| Saved data entries |
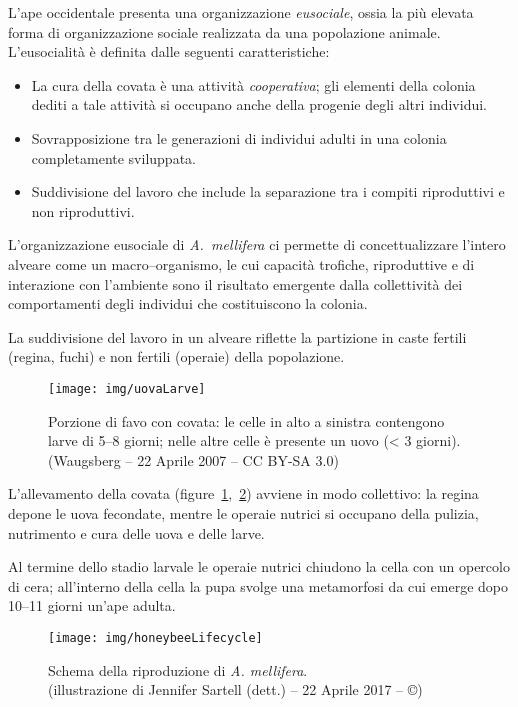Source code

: L'ape occidentale presenta una organizzazione \emph{eusociale}, ossia la più elevata forma di organizzazione sociale realizzata da una popolazione animale. L'eusocialità è definita dalle seguenti caratteristiche:
\begin{itemize}
    \item La cura della covata è una attività \emph{cooperativa}; gli elementi della colonia dediti a tale attività si occupano anche della progenie degli altri individui.
    \item Sovrapposizione tra le generazioni di individui adulti in una colonia completamente sviluppata.
    \item Suddivisione del lavoro che include la separazione tra i compiti riproduttivi e non riproduttivi.
\end{itemize}

L'organizzazione eusociale di \emph{A.~mellifera} ci permette di concettualizzare l'intero alveare come un macro--organismo, le cui capacità trofiche, riproduttive e di interazione con l'ambiente sono il risultato emergente dalla collettività dei comportamenti degli individui che costituiscono la colonia.

La suddivisione del lavoro in un alveare riflette la partizione in caste fertili (regina, fuchi) e non fertili (operaie) della popolazione.

\begin{figure}
    \centering
    \texttt{[image: img/uovaLarve]}

    \caption[Covata giovane.]{Porzione di favo con covata: le celle in alto a sinistra contengono larve di 5--8 giorni; nelle altre celle è presente un uovo (< 3 giorni). \\ (Waugsberg -- 22 Aprile 2007 -- CC BY-SA 3.0)}
    \label{img:uovaLarve}
\end{figure}

L'allevamento della covata (figure~\ref{img:uovaLarve},~\ref{img:lifecycle}) avviene in modo collettivo: la regina depone le uova fecondate, mentre le operaie nutrici si occupano della pulizia, nutrimento e cura delle uova e delle larve.

Al termine dello stadio larvale le operaie nutrici chiudono la cella con un opercolo di cera; all'interno della cella la pupa svolge una metamorfosi da cui emerge dopo 10--11 giorni un'ape adulta.

\begin{figure}
    \centering
    \texttt{[image: img/honeybeeLifecycle]}

    \caption[Ciclo vitale dell'ape.]{Schema della riproduzione di \emph{A. mellifera}.
        \\ (illustrazione di Jennifer Sartell (dett.) -- 22 Aprile 2017 -- ©)}
    \label{img:lifecycle}
\end{figure}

| Exercise requirements |
Only the lines above from the one with "e non riproduttivi." through the one with "L'organizzazione eusociale di" should be duplicated, character for character.

| Finished task |
    \item Suddivisione del lavoro che include la separazione tra i compiti riproduttivi e non riproduttivi.
\end{itemize}

L'organizzazione eusociale di \emph{A.~mellifera} ci permette di concettualizzare l'intero alveare come un macro--organismo, le cui capacità trofiche, riproduttive e di interazione con l'ambiente sono il risultato emergente dalla collettività dei comportamenti degli individui che costituiscono la colonia.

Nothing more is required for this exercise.